La porte de ma chambre s’ouvrit violemment !

" Je t’ordonne de te lever, et d’aller voir ta mère…. Tu as oublié quelque chose ! 

Quel père charmant ! Je n’ai pas à me plaindre, au moins, on pense à moi !… Ma mère était assise sur un tabouret en bois, légèrement bancal. Je me tenais debout, devant elle. Et le bois craquait dans la cheminée, un feu trop fort…

" Excuse-moi, mon fils, tu sais, je ne peux pas bouger ! Tu sais ? Hein ? Tu sais comme je suis fatigué… 

La vérité, c’est qu’elle avait encore trop bu. Elle ne savait… enfin, elle n’avait jamais su s’évader du réel !… Elle n’arrivait pas à lire, ni à écouter la musique, dehors, et dans le cœur… Elle avait bien essayé de danser dans sa jeunesse… mais elle s’est vite découragée quand elle a connu mon père, et les rêves, ceux qui font du mal les yeux fermés, elle ne les a plus désirés. C’est L’Assommoir en direct sur la table du salon !…

" Tu peux… tu… peux y aller, mon petit ?  me répétait-elle depuis une minute entière, en commençant à verser quelques larmes, et son regard qui tombait un peu à la dérive.

Je ne savais pas si elle m’aimait ou non. Ce qu’elle faisait dans son délire, si elle pouvait savoir aimer dans cet état. Cet " Etat second ", un état qu’on prend dans le réel. Un délire qui accepte le réel !
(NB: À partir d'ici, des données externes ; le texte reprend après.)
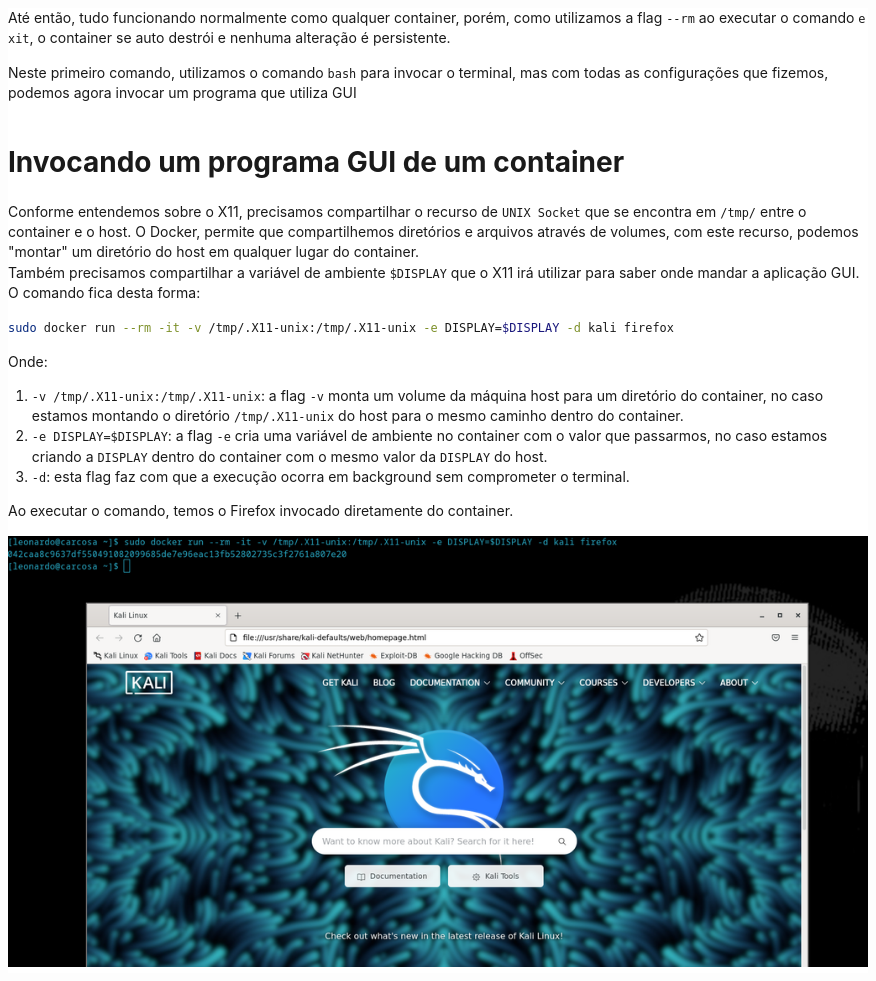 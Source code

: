 Até então, tudo funcionando normalmente como qualquer container, porém, como utilizamos a flag `--rm` ao executar o comando `exit`, o container se auto destrói e nenhuma alteração é persistente.

Neste primeiro comando, utilizamos o comando `bash` para invocar o terminal, mas com todas as configurações que fizemos, podemos agora invocar um programa que utiliza GUI

# Invocando um programa GUI de um container

Conforme entendemos sobre o X11, precisamos compartilhar o recurso de `UNIX Socket` que se encontra em `/tmp/` entre o container e o host. O Docker, permite que compartilhemos diretórios e arquivos através de volumes, com este recurso, podemos "montar" um diretório do host em qualquer lugar do container.  
Também precisamos compartilhar a variável de ambiente `$DISPLAY` que o X11 irá utilizar para saber onde mandar a aplicação GUI. O comando fica desta forma:

```bash
sudo docker run --rm -it -v /tmp/.X11-unix:/tmp/.X11-unix -e DISPLAY=$DISPLAY -d kali firefox
```

Onde:

1. `-v /tmp/.X11-unix:/tmp/.X11-unix`: a flag `-v` monta um volume da máquina host para um diretório do container, no caso estamos montando o diretório `/tmp/.X11-unix` do host para o mesmo caminho dentro do container.
2. `-e DISPLAY=$DISPLAY`:  a flag `-e` cria uma variável de ambiente no container com o valor que passarmos, no caso estamos criando a `DISPLAY` dentro do container com o mesmo valor da `DISPLAY` do host.
3. `-d`: esta flag faz com que a execução ocorra em background sem comprometer o terminal.

Ao executar o comando, temos o Firefox invocado diretamente do container.

![docker](/img/posts/gui_docker_10.png)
Qu’importe ! Il fallait aller acheter trois kilos de pomme de terre !… Allez ! On n’avait rien mangé de consistant, et de convenable, depuis deux jours entiers ! Moi, j’essayais de me sortir du réel : ce réel qui vous oblige à toujours faire les mêmes choses ! A rejoindre les mêmes carrefours ! A emprunter les mêmes routes ! A répéter les mêmes allées, les mêmes venues, les mêmes sourires, les mêmes chagrins ! Comme autant de copies désastreuses des Quatre Saisons !… " Il faut que je m’en sorte " me répétais-je plusieurs fois avant de m’endormir… car même mes rêves avait le goût fade du réel ! Je me disais que, peut-être, il n’y avait rien d’autre… finalement, que le réel ! Et que fermer les yeux et rêver, dans le noir, comme un lâche… si je résume...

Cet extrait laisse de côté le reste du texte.